In [None]:
# !pip install pdfplumber
# !pip install langchain-text-splitter
# !pip install sentence_transformers
# !pip install faiss-cpu
# !pip install groq


Conversion to plain text

In [None]:
import os
import pdfplumber

# Ensure the folder exists
output_folder = "textconversion"
os.makedirs(output_folder, exist_ok=True)

# Define the output file path
output_path = os.path.join(output_folder, "output.txt")

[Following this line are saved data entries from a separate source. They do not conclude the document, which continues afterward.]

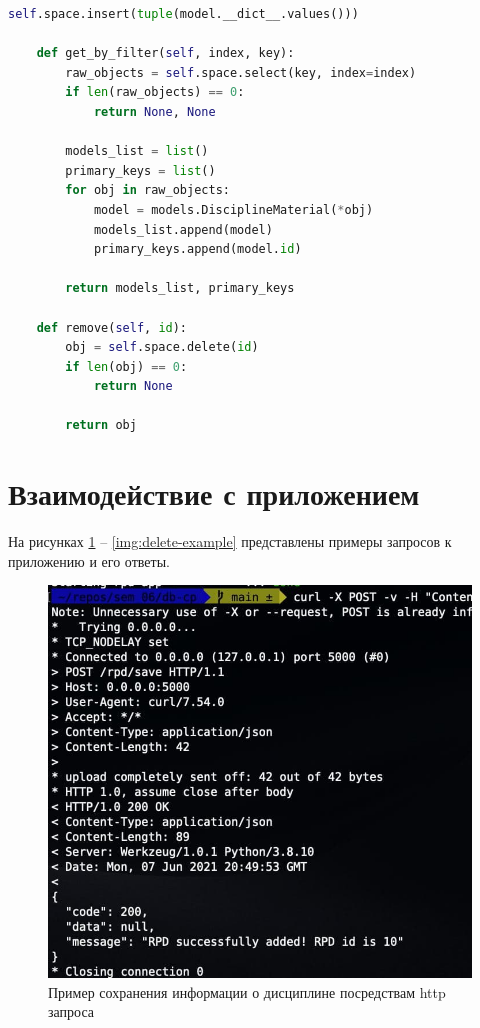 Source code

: \begin{lstlisting}[label=lst:db-tarantool, caption=Листинг модуля взаимодействия с СУБД Tarantool, language=python]
		self.space.insert(tuple(model.__dict__.values()))
	
	def get_by_filter(self, index, key):
		raw_objects = self.space.select(key, index=index)
		if len(raw_objects) == 0:
			return None, None
		
		models_list = list()
		primary_keys = list()
		for obj in raw_objects:
			model = models.DisciplineMaterial(*obj)
			models_list.append(model)
			primary_keys.append(model.id)
		
		return models_list, primary_keys
	
	def remove(self, id):
		obj = self.space.delete(id)
		if len(obj) == 0:
			return None
		
		return obj
\end{lstlisting}


\section{Взаимодействие с приложением}

На рисунках \ref{img:save-example} -- \ref{img:delete-example} представлены примеры запросов к приложению и его ответы.

\begin{figure}[h!]
	\begin{center}
		\includegraphics[scale=0.8]{img/save_example.jpg}
	\end{center}
	\captionsetup{justification=centering}
	\caption{Пример сохранения информации о дисциплине посредствам http запроса}
	\label{img:save-example}
\end{figure}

# Extract text and write to the file
with pdfplumber.open("Company-Policy-and-Procedure-June-1.18-V6.0.pdf") as pdf, open(output_path, "w", encoding="utf-8") as f:
    for page in pdf.pages:
        t = page.extract_text()
        if t:
            f.write(t + '\n')


In [None]:
with open("/content/textconversion/output.txt", "r", encoding="utf-8") as document:
    text = document.read()

In [None]:
print(len(text))

Text Splitting

In [None]:
from langchain_text_splitters import RecursiveCharacterTextSplitter

text_splitter = RecursiveCharacterTextSplitter(chunk_size=500, chunk_overlap=50)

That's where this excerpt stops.